No need to explain complicated patent law to jurors when the ESI is so convincing

the iPhone has a “beautiful design”, and “easy to copy” hardware. – internal Samsung report [1]

The Background

apple_tIn one of the most significant Intellectual Property cases of our time, a jury has awarded Apple over one billion dollars in damages in a patent case involving the design and functionality of Apple’s treasured iPhone. Apple alleged that Samsung had ripped-off their iPhone design and a number of features. Before the trial, legal commentators predicted it could be a difficult case to win because of the challenge of describing the complex functionality of high-tech applications and mobile software to jurors. As it turns out…much of the anxiety over how to communicate these complex issues in plain English was not necessary. Why not? Because a key piece of evidence used to win the case was an internal Samsung report touting the iPhone’s “beautiful design” and “easy to copy hardware”. Really. This is the sort of smoking gun hot document that makes IP litigator’s dreams come true. Juror’s eyes may glaze over when describing software code, but they certainly understand what “easy to copy” suggests.

What does this mean?

Well, for starters, this is yet another clear reminder that otherwise smart people continue to create electronic documents that are both dangerous and discoverable; even as awareness of these pitfalls increases. This is bad news for general counsels and company shareholders…but good news for plaintiff’s attorneys seeking the digital goodies that will help them win lawsuits. A large courtroom display of a blow-up of an emotionally charged internal report or email is often worth even more than technical testimony or other hard evidence.

The Take-Aways

Counsel clients on privacy.  Counsel clients on privacy.  Many of your clients probably issue company-owned iPhones, tablets, and other devices to their employees.  It is highly likely that these employees are using those devices for personal use.  Here are some tips…
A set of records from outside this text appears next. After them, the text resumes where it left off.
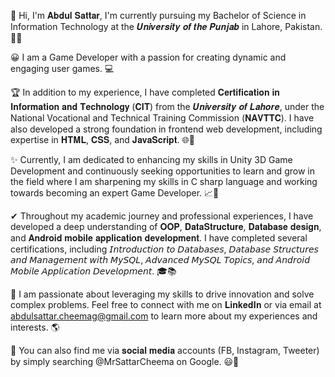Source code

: 👋  Hi, I'm 𝐀𝐛𝐝𝐮𝐥 𝐒𝐚𝐭𝐭𝐚𝐫, I'm currently pursuing my Bachelor of Science in Information Technology at the 𝑼𝒏𝒊𝒗𝒆𝒓𝒔𝒊𝒕𝒚 𝒐𝒇 𝒕𝒉𝒆 𝑷𝒖𝒏𝒋𝒂𝒃 in Lahore, Pakistan. 👨‍🎓

😀 I am a Game Developer with a passion for creating dynamic and engaging user games. 💻

🏆 In addition to my experience, I have completed 𝐂𝐞𝐫𝐭𝐢𝐟𝐢𝐜𝐚𝐭𝐢𝐨𝐧 𝐢𝐧 𝐈𝐧𝐟𝐨𝐫𝐦𝐚𝐭𝐢𝐨𝐧 𝐚𝐧𝐝 𝐓𝐞𝐜𝐡𝐧𝐨𝐥𝐨𝐠𝐲 (𝐂𝐈𝐓) from the 𝑼𝒏𝒊𝒗𝒆𝒓𝒔𝒊𝒕𝒚 𝒐𝒇 𝑳𝒂𝒉𝒐𝒓𝒆, under the National Vocational and Technical Training Commission (𝐍𝐀𝐕𝐓𝐓𝐂). I have also developed a strong foundation in frontend web development, including expertise in 𝐇𝐓𝐌𝐋, 𝐂𝐒𝐒, and 𝐉𝐚𝐯𝐚𝐒𝐜𝐫𝐢𝐩𝐭. 🌐🚀

✨ Currently, I am dedicated to enhancing my skills in Unity 3D Game Development and continuously seeking opportunities to learn and grow in the field where I am sharpening my skills in C sharp language and working towards becoming an expert Game Developer. 📈🤖

✔ Throughout my academic journey and professional experiences, I have developed a deep understanding of 𝐎𝐎𝐏, 𝐃𝐚𝐭𝐚𝐒𝐭𝐫𝐮𝐜𝐭𝐮𝐫𝐞, 𝐃𝐚𝐭𝐚𝐛𝐚𝐬𝐞 𝐝𝐞𝐬𝐢𝐠𝐧, and 𝐀𝐧𝐝𝐫𝐨𝐢𝐝 𝐦𝐨𝐛𝐢𝐥𝐞 𝐚𝐩𝐩𝐥𝐢𝐜𝐚𝐭𝐢𝐨𝐧 𝐝𝐞𝐯𝐞𝐥𝐨𝐩𝐦𝐞𝐧𝐭. I have completed several certifications, including 𝘐𝘯𝘵𝘳𝘰𝘥𝘶𝘤𝘵𝘪𝘰𝘯 𝘵𝘰 𝘋𝘢𝘵𝘢𝘣𝘢𝘴𝘦𝘴, 𝘋𝘢𝘵𝘢𝘣𝘢𝘴𝘦 𝘚𝘵𝘳𝘶𝘤𝘵𝘶𝘳𝘦𝘴 𝘢𝘯𝘥 𝘔𝘢𝘯𝘢𝘨𝘦𝘮𝘦𝘯𝘵 𝘸𝘪𝘵𝘩 𝘔𝘺𝘚𝘘𝘓, 𝘈𝘥𝘷𝘢𝘯𝘤𝘦𝘥 𝘔𝘺𝘚𝘘𝘓 𝘛𝘰𝘱𝘪𝘤𝘴, 𝘢𝘯𝘥 𝘈𝘯𝘥𝘳𝘰𝘪𝘥 𝘔𝘰𝘣𝘪𝘭𝘦 𝘈𝘱𝘱𝘭𝘪𝘤𝘢𝘵𝘪𝘰𝘯 𝘋𝘦𝘷𝘦𝘭𝘰𝘱𝘮𝘦𝘯𝘵. 🎓📚

🙌 I am passionate about leveraging my skills to drive innovation and solve complex problems. Feel free to connect with me on 𝐋𝐢𝐧𝐤𝐞𝐝𝐈𝐧 or via email at abdulsattar.cheemag@gmail.com to learn more about my experiences and interests. 🌎

🤝 You can also find me via 𝐬𝐨𝐜𝐢𝐚𝐥 𝐦𝐞𝐝𝐢𝐚 accounts (FB, Instagram, Tweeter) by simply searching @MrSattarCheema on Google. 😃📱
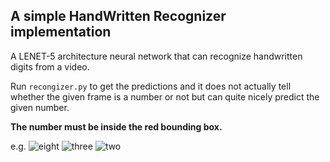 ## A simple HandWritten Recognizer implementation

A LENET-5 architecture neural network that can recognize handwritten digits from a video.

Run `recongizer.py` to get the predictions and it does not actually tell whether the given frame is a number or not but can quite nicely predict the given number.


__The number must be inside the red bounding box.__

e.g.
![eight](https://user-images.githubusercontent.com/57759185/188659514-e660cfeb-6a5f-4ab7-89db-1acf3092a6e5.gif)
![three](https://user-images.githubusercontent.com/57759185/188656625-86b10b2c-c3c7-4464-a022-f6a4e4403b12.gif)
![two](https://user-images.githubusercontent.com/57759185/188657214-68466be8-b67e-43cf-a02c-9902f358da53.gif)

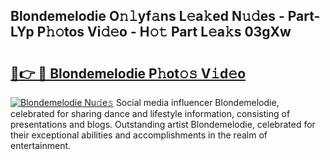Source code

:## Blondemelodie O𝚗𝚕yf𝚊ns L𝚎a𝚔ed N𝚞𝚍es - Part-LYp P𝚑𝚘tos Vi𝚍𝚎o - H𝚘𝚝 Part L𝚎a𝚔s 03gXw

# <h2><a href="http://kfefgh.oniu.top/?m=Blondemelodie">🔗👉 🔴 Blondemelodie P𝚑ot𝚘𝚜 V𝚒d𝚎o</a></h2>

[![Blondemelodie Nu𝚍e𝚜](https://i.imgur.com/0qMVB7G.gif)](http://kfefgh.oniu.top/?m=Blondemelodie)
Social media influencer Blondemelodie, celebrated for sharing dance and lifestyle information, consisting of presentations and blogs. Outstanding artist Blondemelodie, celebrated for their exceptional abilities and accomplishments in the realm of entertainment.  
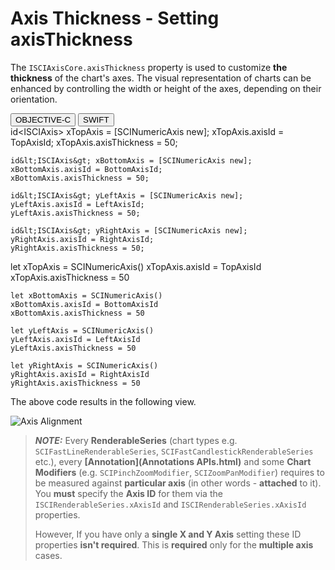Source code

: # Axis Thickness - Setting axisThickness
The `ISCIAxisCore.axisThickness` property is used to customize **the thickness** of the chart's axes. The visual representation of charts can be enhanced by controlling the width or height of the axes, depending on their orientation.

<div class="code-snippet-tabs">
  <button class="code-snippet-tab" onclick="showCodeFor(event, 'objectivec')">OBJECTIVE-C</button>
  <button class="code-snippet-tab" onclick="showCodeFor(event, 'swift')">SWIFT</button>
</div>
<div class="code-snippet" id="objectivec">
    id&lt;ISCIAxis&gt; xTopAxis = [SCINumericAxis new];
    xTopAxis.axisId = TopAxisId;
    xTopAxis.axisThickness = 50;
    
    id&lt;ISCIAxis&gt; xBottomAxis = [SCINumericAxis new];
    xBottomAxis.axisId = BottomAxisId;
    xBottomAxis.axisThickness = 50;
    
    id&lt;ISCIAxis&gt; yLeftAxis = [SCINumericAxis new];
    yLeftAxis.axisId = LeftAxisId;
    yLeftAxis.axisThickness = 50;
    
    id&lt;ISCIAxis&gt; yRightAxis = [SCINumericAxis new];
    yRightAxis.axisId = RightAxisId;
    yRightAxis.axisThickness = 50;
</div>
<div class="code-snippet" id="swift">
    let xTopAxis = SCINumericAxis()
    xTopAxis.axisId = TopAxisId
    xTopAxis.axisThickness = 50
    
    let xBottomAxis = SCINumericAxis()
    xBottomAxis.axisId = BottomAxisId
    xBottomAxis.axisThickness = 50

    let yLeftAxis = SCINumericAxis()
    yLeftAxis.axisId = LeftAxisId
    yLeftAxis.axisThickness = 50
    
    let yRightAxis = SCINumericAxis()
    yRightAxis.axisId = RightAxisId
    yRightAxis.axisThickness = 50
</div>

The above code results in the following view. 

![Axis Alignment](img/axis-2d/axis-thickness.png)

> **_NOTE:_** Every **RenderableSeries** (chart types e.g. `SCIFastLineRenderableSeries`, `SCIFastCandlestickRenderableSeries` etc.), every **[Annotation](Annotations APIs.html)** and some **Chart Modifiers** (e.g. `SCIPinchZoomModifier`, `SCIZoomPanModifier`) requires to be measured against **particular axis** (in other words - **attached** to it). You **must** specify the **Axis ID** for them via the `ISCIRenderableSeries.xAxisId` and `ISCIRenderableSeries.xAxisId` properties.
>
> However, If you have only a **single X and Y Axis** setting these ID properties **isn't required**. This is **required** only for the **multiple axis** cases.
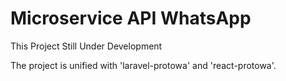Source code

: # Microservice API WhatsApp

This Project Still Under Development

The project is unified with 'laravel-protowa' and 'react-protowa'.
  • Counsel.  Use these emerging cases as opportunities to engage your clients in discussions about Electronically Stored Information (ESI) and their internal practices and policies.  Remind clients that some discussions are simply too sensitive to put in writing.  Think this is rudimentary?  Tell that to Samsung.
  • Keep only what you need!  Most of the damaging documents that are discovered during litigation did not need to be saved.  Advise your clients to regularly purge ESI that is not subject to preservation requirements.  Companies must employ an internal document management program that removes electronic documents when their useful life is over.
  • Go for it.  Yes, recommending engaging in electronic discovery in our digital world does seem obvious, but the fact is that many litigators remain reluctant.  While it is true that eDiscovery can be difficult and confusing, litigators ignore ESI at their own peril.  If you are still uncomfortable with the digital world, task someone on your staff with being your Electronic Discovery Liaison.

[1] “How Apple Got Its Case Across”.  By Jennifer Smith and Steve Elder.  The Wall Street Journal.  August 27, 2012.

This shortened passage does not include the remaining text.